There is an old adage that history repeats itself. Mistakes and triumphs cycle again and again on an endless reel.
Documentarians Ken Burns, Geoffrey C. Ward and Dayton Duncan have worked to bring these stories out of the tattered folds of history through film.
The trio will hold a conversation about the work they’ve done in their collaborative careers at 10:45 a.m. Mon., Aug. 20, in the Amphitheater as part of the Week Nine theme, “Documentary Film as Facilitator: Storytelling, Influence and Civil Discourse.”
Burns said he looks for projects that reflect us back to ourselves, saying he considers both the simple two-letter pronoun, “us,” and its capitalization, “U.S.,” as in the United States.
“Each film, maybe at a distance, may look the same,” Burns said. “They have a certain style to them.
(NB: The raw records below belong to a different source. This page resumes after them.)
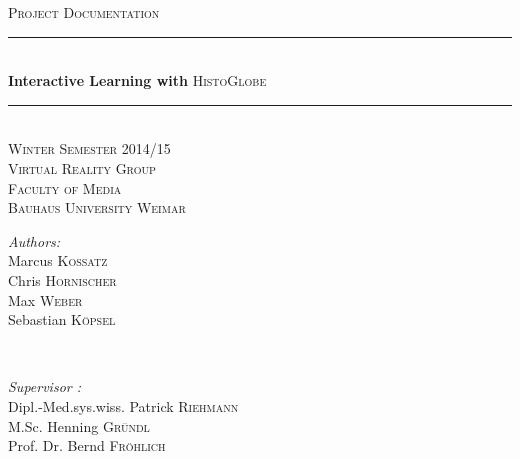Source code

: \begin{titlepage}

\newcommand{\HRule}{\rule{\linewidth}{0.5mm}}

\center %

\textsc{\Large Project Documentation}\\[1.5cm] %

\HRule \\[0.7cm]
{ \huge \textbf{Interactive Learning with} \textsc{HistoGlobe}}\\[0.4cm] %
\HRule \\[3cm]

\textsc{\large Winter Semester 2014/15 } \\ [0.5cm]
\textsc{\large Virtual Reality Group } \\ [0.25cm]
\textsc{\large Faculty of Media } \\ [0.25cm]
\textsc{\large Bauhaus University Weimar}\\[3cm]


\begin{minipage}{0.4\textwidth}
\begin{flushleft} \large
\emph{Authors:}
\\Marcus \textsc{Kossatz}
\\Chris \textsc{Hornischer}
\\Max \textsc{Weber}
\\Sebastian \textsc{Köpsel}
\end{flushleft}
\end{minipage}
~
\begin{minipage}{0.5\textwidth}
\begin{flushright} \large
\emph{Supervisor :}
\\Dipl.-Med.sys.wiss. Patrick \textsc{Riehmann}
\\M.Sc. Henning \textsc{Gründl}
\\Prof. Dr. Bernd \textsc{Fröhlich}
\end{flushright}
\end{minipage}\\[2cm]
~


\end{titlepage}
But they all represent up close, or minutely, sometimes hugely different calibrations of all the elements of our effort trying to wake up the past, our kind of trying to shake the dead, saying, ‘Tell us your stories again.’ ”
For more than 40 years, Burns has produced some of the most acclaimed historical documentaries of all time, garnering numerous awards and nominations.
Burns said he has always looked at what a particular subject tells viewers about not only who Americans were or are now, but what the country might be in the future.
“More often than not, I feel like the subjects choose me,” Burns said. “They’re quintessentially American things that I hope will be helpful to us in complicated times — which is, of course, all times.”
Burns’ style involves an integration of different mediums, dense research and storytelling.
“The grist of our mill is inevitably these old photographs, the diaries, the journals, the film footage, the paintings, the sketches, the newspaper headlines,” he said. “It just became a way for me to to work out a way to tell these dramatic stories without getting into the dramatic filmmaking and the fictionalization and the licenses that (feature film style) takes.”
Burns said he learned from photographer Jerome Liebling at an early age that there is more drama in the world than the human imagination could ever come up with.
Burns said he loves giving a new dimension to eras that have been visited in so many of his films. The effort became to reveal the film and research crews’ own process of discovery through complex stories, rather than to introduce audiences to things they didn’t already know, or things the teams wished them to know. Burns said it becomes a different form of storytelling entirely.
“No hero is perfect,” Burns said. “No villain is absolutely bad. Nothing is ever only one thing. Wynton Marsalis told us during ‘Jazz’ that sometimes a thing and the opposite thing are true at the same time.”
Although Burns might be the household name known for those films, he said he can’t imagine where he might be in his career if it weren’t for his professional collaborations with Duncan and Ward.
“I seem to have found what I’m supposed to be doing in this short tenure that we have,” Burns said. “I work, most importantly, with extraordinary people, particularly extraordinary writers that have helped me finish the films that I’ve made.”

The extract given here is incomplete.